» Data to process:

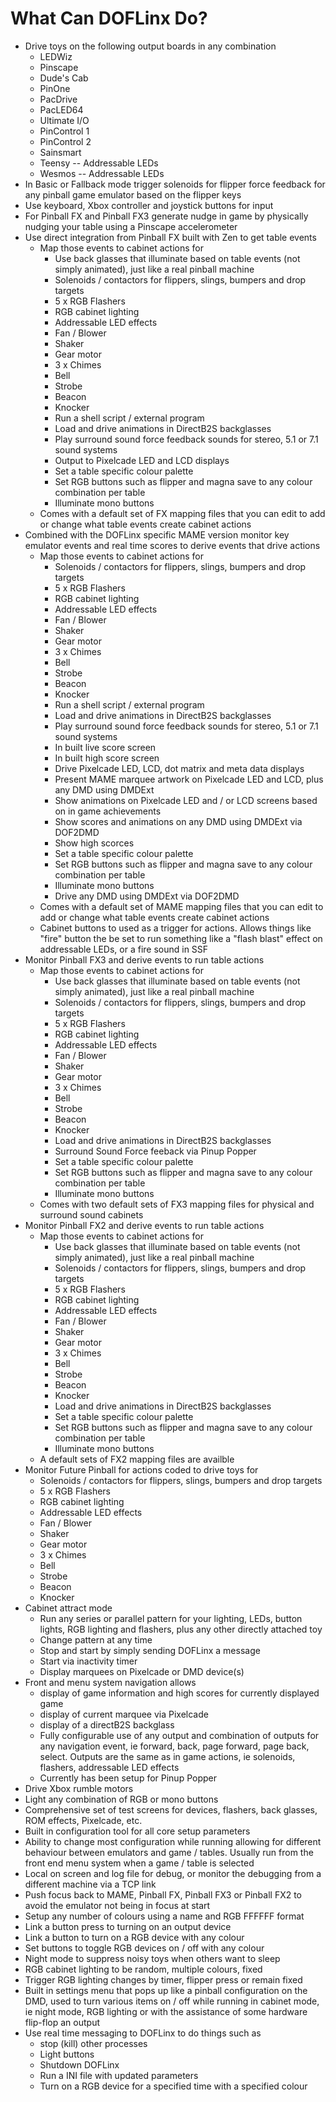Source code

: # What Can DOFLinx Do?

- Drive toys on the following output boards in any combination
  - LEDWiz
  - Pinscape
  - Dude's Cab
  - PinOne
  - PacDrive
  - PacLED64
  - Ultimate I/O
  - PinControl 1
  - PinControl 2
  - Sainsmart
  - Teensy -- Addressable LEDs
  - Wesmos -- Addressable LEDs
- In Basic or Fallback mode trigger solenoids for flipper force
    feedback for any pinball game emulator based on the flipper keys
- Use keyboard, Xbox controller and joystick buttons for input
- For Pinball FX and Pinball FX3 generate nudge in game by physically
    nudging your table using a Pinscape accelerometer
- Use direct integration from Pinball FX built with Zen to get table
    events
  - Map those events to cabinet actions for
    - Use back glasses that illuminate based on table events (not simply animated), just like a real pinball machine
    - Solenoids / contactors for flippers, slings, bumpers and
            drop targets
    - 5 x RGB Flashers
    - RGB cabinet lighting
    - Addressable LED effects
    - Fan / Blower
    - Shaker
    - Gear motor
    - 3 x Chimes
    - Bell
    - Strobe
    - Beacon
    - Knocker
    - Run a shell script / external program
    - Load and drive animations in DirectB2S backglasses
    - Play surround sound force feedback sounds for stereo, 5.1 or
            7.1 sound systems
    - Output to Pixelcade LED and LCD displays
    - Set a table specific colour palette
    - Set RGB buttons such as flipper and magna save to any colour
            combination per table
    - Illuminate mono buttons
  - Comes with a default set of FX mapping files that you can edit
        to add or change what table events create cabinet actions
- Combined with the DOFLinx specific MAME version monitor key emulator
    events and real time scores to derive events that drive actions
  - Map those events to cabinet actions for
    - Solenoids / contactors for flippers, slings, bumpers and
            drop targets
    - 5 x RGB Flashers
    - RGB cabinet lighting
    - Addressable LED effects
    - Fan / Blower
    - Shaker
    - Gear motor
    - 3 x Chimes
    - Bell
    - Strobe
    - Beacon
    - Knocker
    - Run a shell script / external program
    - Load and drive animations in DirectB2S backglasses
    - Play surround sound force feedback sounds for stereo, 5.1 or
            7.1 sound systems
    - In built live score screen
    - In built high score screen
    - Drive Pixelcade LED, LCD, dot matrix and meta data displays
    - Present MAME marquee artwork on Pixelcade LED and LCD, plus
            any DMD using DMDExt
    - Show animations on Pixelcade LED and / or LCD screens based
            on in game achievements
    - Show scores and animations on any DMD using DMDExt via
            DOF2DMD
    - Show high scorces
    - Set a table specific colour palette
    - Set RGB buttons such as flipper and magna save to any colour
            combination per table
    - Illuminate mono buttons
    - Drive any DMD using DMDExt via DOF2DMD
  - Comes with a default set of MAME mapping files that you can edit
        to add or change what table events create cabinet actions
  - Cabinet buttons to used as a trigger for actions. Allows things
        like "fire" button the be set to run something like a "flash
        blast" effect on addressable LEDs, or a fire sound in SSF
- Monitor Pinball FX3 and derive events to run table actions
  - Map those events to cabinet actions for
    - Use back glasses that illuminate based on table events (not simply animated), just like a real pinball machine
    - Solenoids / contactors for flippers, slings, bumpers and
            drop targets
    - 5 x RGB Flashers
    - RGB cabinet lighting
    - Addressable LED effects
    - Fan / Blower
    - Shaker
    - Gear motor
    - 3 x Chimes
    - Bell
    - Strobe
    - Beacon
    - Knocker
    - Load and drive animations in DirectB2S backglasses
    - Surround Sound Force feeback via Pinup Popper
    - Set a table specific colour palette
    - Set RGB buttons such as flipper and magna save to any colour
            combination per table
    - Illuminate mono buttons
  - Comes with two default sets of FX3 mapping files for physical
        and surround sound cabinets
- Monitor Pinball FX2 and derive events to run table actions
  - Map those events to cabinet actions for
    - Use back glasses that illuminate based on table events (not simply animated), just like a real pinball machine
    - Solenoids / contactors for flippers, slings, bumpers and
            drop targets
    - 5 x RGB Flashers
    - RGB cabinet lighting
    - Addressable LED effects
    - Fan / Blower
    - Shaker
    - Gear motor
    - 3 x Chimes
    - Bell
    - Strobe
    - Beacon
    - Knocker
    - Load and drive animations in DirectB2S backglasses
    - Set a table specific colour palette
    - Set RGB buttons such as flipper and magna save to any colour
            combination per table
    - Illuminate mono buttons
  - A default sets of FX2 mapping files are availble
- Monitor Future Pinball for actions coded to drive toys for
  - Solenoids / contactors for flippers, slings, bumpers and drop
        targets
  - 5 x RGB Flashers
  - RGB cabinet lighting
  - Addressable LED effects
  - Fan / Blower
  - Shaker
  - Gear motor
  - 3 x Chimes
  - Bell
  - Strobe
  - Beacon
  - Knocker
- Cabinet attract mode
  - Run any series or parallel pattern for your lighting, LEDs,
        button lights, RGB lighting and flashers, plus any other
        directly attached toy
  - Change pattern at any time
  - Stop and start by simply sending DOFLinx a message
  - Start via inactivity timer
  - Display marquees on Pixelcade or DMD device(s)
- Front and menu system navigation allows
  - display of game information and high scores for currently
        displayed game
  - display of current marquee via Pixelcade
  - display of a directB2S backglass
  - Fully configurable use of any output and combination of outputs
        for any navigation event, ie forward, back, page forward, page
        back, select. Outputs are the same as in game actions, ie
        solenoids, flashers, addressable LED effects
  - Currently has been setup for Pinup Popper
- Drive Xbox rumble motors
- Light any combination of RGB or mono buttons
- Comprehensive set of test screens for devices, flashers, back
    glasses, ROM effects, Pixelcade, etc.
- Built in configuration tool for all core setup parameters
- Ability to change most configuration while running allowing for
    different behaviour between emulators and game / tables. Usually run
    from the front end menu system when a game / table is selected
- Local on screen and log file for debug, or monitor the debugging
    from a different machine via a TCP link
- Push focus back to MAME, Pinball FX, Pinball FX3 or Pinball FX2 to
    avoid the emulator not being in focus at start
- Setup any number of colours using a name and RGB FFFFFF format
- Link a button press to turning on an output device
- Link a button to turn on a RGB device with any colour
- Set buttons to toggle RGB devices on / off with any colour
- Night mode to suppress noisy toys when others want to sleep
- RGB cabinet lighting to be random, multiple colours, fixed
- Trigger RGB lighting changes by timer, flipper press or remain fixed
- Built in settings menu that pops up like a pinball configuration on
    the DMD, used to turn various items on / off while running in
    cabinet mode, ie night mode, RGB lighting or with the assistance of
    some hardware flip-flop an output
- Use real time messaging to DOFLinx to do things such as
  - stop (kill) other processes
  - Light buttons
  - Shutdown DOFLinx
  - Run a INI file with updated parameters
  - Turn on a RGB device for a specified time with a specified
        colour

» Exercise requirements: Reproduce everything above exactly, images excluded.

» Answer to this problem:
Source code

: # What Can DOFLinx Do?

- Drive toys on the following output boards in any combination
  - LEDWiz
  - Pinscape
  - Dude's Cab
  - PinOne
  - PacDrive
  - PacLED64
  - Ultimate I/O
  - PinControl 1
  - PinControl 2
  - Sainsmart
  - Teensy -- Addressable LEDs
  - Wesmos -- Addressable LEDs
- In Basic or Fallback mode trigger solenoids for flipper force
    feedback for any pinball game emulator based on the flipper keys
- Use keyboard, Xbox controller and joystick buttons for input
- For Pinball FX and Pinball FX3 generate nudge in game by physically
    nudging your table using a Pinscape accelerometer
- Use direct integration from Pinball FX built with Zen to get table
    events
  - Map those events to cabinet actions for
    - Use back glasses that illuminate based on table events (not simply animated), just like a real pinball machine
    - Solenoids / contactors for flippers, slings, bumpers and
            drop targets
    - 5 x RGB Flashers
    - RGB cabinet lighting
    - Addressable LED effects
    - Fan / Blower
    - Shaker
    - Gear motor
    - 3 x Chimes
    - Bell
    - Strobe
    - Beacon
    - Knocker
    - Run a shell script / external program
    - Load and drive animations in DirectB2S backglasses
    - Play surround sound force feedback sounds for stereo, 5.1 or
            7.1 sound systems
    - Output to Pixelcade LED and LCD displays
    - Set a table specific colour palette
    - Set RGB buttons such as flipper and magna save to any colour
            combination per table
    - Illuminate mono buttons
  - Comes with a default set of FX mapping files that you can edit
        to add or change what table events create cabinet actions
- Combined with the DOFLinx specific MAME version monitor key emulator
    events and real time scores to derive events that drive actions
  - Map those events to cabinet actions for
    - Solenoids / contactors for flippers, slings, bumpers and
            drop targets
    - 5 x RGB Flashers
    - RGB cabinet lighting
    - Addressable LED effects
    - Fan / Blower
    - Shaker
    - Gear motor
    - 3 x Chimes
    - Bell
    - Strobe
    - Beacon
    - Knocker
    - Run a shell script / external program
    - Load and drive animations in DirectB2S backglasses
    - Play surround sound force feedback sounds for stereo, 5.1 or
            7.1 sound systems
    - In built live score screen
    - In built high score screen
    - Drive Pixelcade LED, LCD, dot matrix and meta data displays
    - Present MAME marquee artwork on Pixelcade LED and LCD, plus
            any DMD using DMDExt
    - Show animations on Pixelcade LED and / or LCD screens based
            on in game achievements
    - Show scores and animations on any DMD using DMDExt via
            DOF2DMD
    - Show high scorces
    - Set a table specific colour palette
    - Set RGB buttons such as flipper and magna save to any colour
            combination per table
    - Illuminate mono buttons
    - Drive any DMD using DMDExt via DOF2DMD
  - Comes with a default set of MAME mapping files that you can edit
        to add or change what table events create cabinet actions
  - Cabinet buttons to used as a trigger for actions. Allows things
        like "fire" button the be set to run something like a "flash
        blast" effect on addressable LEDs, or a fire sound in SSF
- Monitor Pinball FX3 and derive events to run table actions
  - Map those events to cabinet actions for
    - Use back glasses that illuminate based on table events (not simply animated), just like a real pinball machine
    - Solenoids / contactors for flippers, slings, bumpers and
            drop targets
    - 5 x RGB Flashers
    - RGB cabinet lighting
    - Addressable LED effects
    - Fan / Blower
    - Shaker
    - Gear motor
    - 3 x Chimes
    - Bell
    - Strobe
    - Beacon
    - Knocker
    - Load and drive animations in DirectB2S backglasses
    - Surround Sound Force feeback via Pinup Popper
    - Set a table specific colour palette
    - Set RGB buttons such as flipper and magna save to any colour
            combination per table
    - Illuminate mono buttons
  - Comes with two default sets of FX3 mapping files for physical
        and surround sound cabinets
- Monitor Pinball FX2 and derive events to run table actions
  - Map those events to cabinet actions for
    - Use back glasses that illuminate based on table events (not simply animated), just like a real pinball machine
    - Solenoids / contactors for flippers, slings, bumpers and
            drop targets
    - 5 x RGB Flashers
    - RGB cabinet lighting
    - Addressable LED effects
    - Fan / Blower
    - Shaker
    - Gear motor
    - 3 x Chimes
    - Bell
    - Strobe
    - Beacon
    - Knocker
    - Load and drive animations in DirectB2S backglasses
    - Set a table specific colour palette
    - Set RGB buttons such as flipper and magna save to any colour
            combination per table
    - Illuminate mono buttons
  - A default sets of FX2 mapping files are availble
- Monitor Future Pinball for actions coded to drive toys for
  - Solenoids / contactors for flippers, slings, bumpers and drop
        targets
  - 5 x RGB Flashers
  - RGB cabinet lighting
  - Addressable LED effects
  - Fan / Blower
  - Shaker
  - Gear motor
  - 3 x Chimes
  - Bell
  - Strobe
  - Beacon
  - Knocker
- Cabinet attract mode
  - Run any series or parallel pattern for your lighting, LEDs,
        button lights, RGB lighting and flashers, plus any other
        directly attached toy
  - Change pattern at any time
  - Stop and start by simply sending DOFLinx a message
  - Start via inactivity timer
  - Display marquees on Pixelcade or DMD device(s)
- Front and menu system navigation allows
  - display of game information and high scores for currently
        displayed game
  - display of current marquee via Pixelcade
  - display of a directB2S backglass
  - Fully configurable use of any output and combination of outputs
        for any navigation event, ie forward, back, page forward, page
        back, select. Outputs are the same as in game actions, ie
        solenoids, flashers, addressable LED effects
  - Currently has been setup for Pinup Popper
- Drive Xbox rumble motors
- Light any combination of RGB or mono buttons
- Comprehensive set of test screens for devices, flashers, back
    glasses, ROM effects, Pixelcade, etc.
- Built in configuration tool for all core setup parameters
- Ability to change most configuration while running allowing for
    different behaviour between emulators and game / tables. Usually run
    from the front end menu system when a game / table is selected
- Local on screen and log file for debug, or monitor the debugging
    from a different machine via a TCP link
- Push focus back to MAME, Pinball FX, Pinball FX3 or Pinball FX2 to
    avoid the emulator not being in focus at start
- Setup any number of colours using a name and RGB FFFFFF format
- Link a button press to turning on an output device
- Link a button to turn on a RGB device with any colour
- Set buttons to toggle RGB devices on / off with any colour
- Night mode to suppress noisy toys when others want to sleep
- RGB cabinet lighting to be random, multiple colours, fixed
- Trigger RGB lighting changes by timer, flipper press or remain fixed
- Built in settings menu that pops up like a pinball configuration on
    the DMD, used to turn various items on / off while running in
    cabinet mode, ie night mode, RGB lighting or with the assistance of
    some hardware flip-flop an output
- Use real time messaging to DOFLinx to do things such as
  - stop (kill) other processes
  - Light buttons
  - Shutdown DOFLinx
  - Run a INI file with updated parameters
  - Turn on a RGB device for a specified time with a specified
        colour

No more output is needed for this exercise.